# Did the Chernobyl power station's water cistern really hold $7000\:\rm m^3$? [closed]

In he HBO TV miniseries Chernobyl, they talk about a cistern holding 7000 cubic meters of water. That is the content of Loch Ness, the deepest lake in the UK. Would the Chernobyl reactor really hold that much water?

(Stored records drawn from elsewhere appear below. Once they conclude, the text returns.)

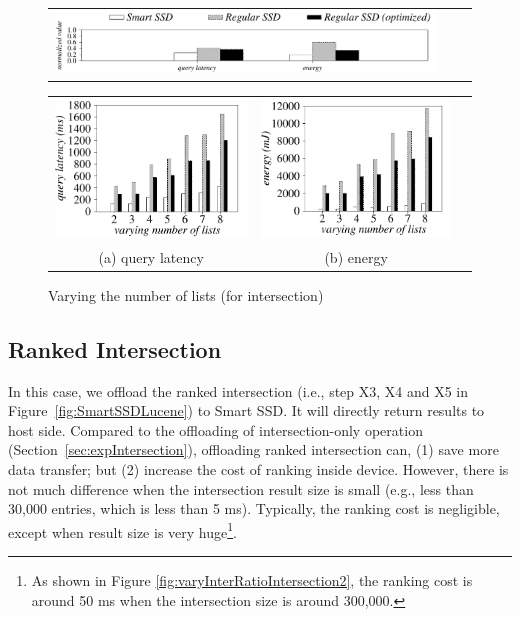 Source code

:   \begin{figure}[tbp]
  \centering
    \begin{tabular}{ccc}
 \includegraphics[width=0.95\columnwidth]{figures/banner.pdf}
\end{tabular}
\renewcommand{\tabcolsep}{0.1mm}
  \begin{tabular}{ccc}
 \includegraphics[width=0.5\columnwidth]{figures/Intersection-time-VaryNumLists-eps-converted-to.pdf}&
  \includegraphics[width=0.5\columnwidth]{figures/Intersection-energy-VaryNumLists-eps-converted-to.pdf}\\
  (a) query latency & (b) energy
\end{tabular}
  \caption{Varying the number of lists (for intersection)}
  \label{fig:varyNumKeywordsIntersection}
 \end{figure}


\subsection{Ranked Intersection}\label{sec:expRankedIntersection}
In this case, we offload the \textsf{ranked intersection} (i.e., step X3, X4 and X5 in Figure~\ref{fig:SmartSSDLucene}) to Smart SSD. It will directly return results to host side. Compared to the offloading of intersection-only operation (Section~\ref{sec:expIntersection}), offloading ranked intersection can, (1) save more data transfer; but (2) increase the cost of ranking inside device. However, there is not much difference when the intersection result size is small (e.g., less than 30,000 entries, which is less than 5 ms).
Typically, the ranking cost is negligible, except when result size is very huge\footnote{As shown in Figure \protect\ref{fig:varyInterRatioIntersection2}, the ranking cost is around 50 ms when the intersection size is around 300,000.}.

• According to wikipedia, Lochness has volume $7.5 \text{km}^3$, not 7500 $\text{m}^3$. One $\text{km}^3$ is cube $1000~\text{m}~\times1000~\text{m}~\times1000~\text{m}$, that is $1~000~000~000\text{m}^3$. – Ján Lalinský Jun 8 '19 at 17:50
• @JánLalinský Perhaps convert comment to an answer so we don't have another question hanging without answers. – StephenG Jun 8 '19 at 17:53
• A simple google search - is this the purpose of this stack? – user207455 Jun 8 '19 at 18:11
• – Emilio Pisanty Jun 8 '19 at 18:21
• I'm voting to close this question as off topic because it doesn't appear to be about physics. – David Z Jun 9 '19 at 3:20

Wikipedia puts the Loch Ness total volume at a total of 7.4 cubic kilometers, not kilo(cubic meters). When expressed in cubic meters, the 'kilo' also gets exponentiated: $$1\:\mathrm{km}^3 = 1 \,(1000\:\mathrm m)^3 = 10^9\:\mathrm m^3.$$ This error in your calculation means that you are off by a factor of a million, i.e. Loch Ness is 1,000,000 times larger than (the stated size of) the Chernobyl cistern.
Generally, a volume of $$V=7,000\:\rm m^3$$ isn't all that big. As a rough estimate, take the cubic root, and you'll be left with $$L = V^{1/3} \approx 20\:\rm m,$$ i.e. it's the volume of a cube with twenty meters to each side. That size is reasonable for a large building, not a large lake.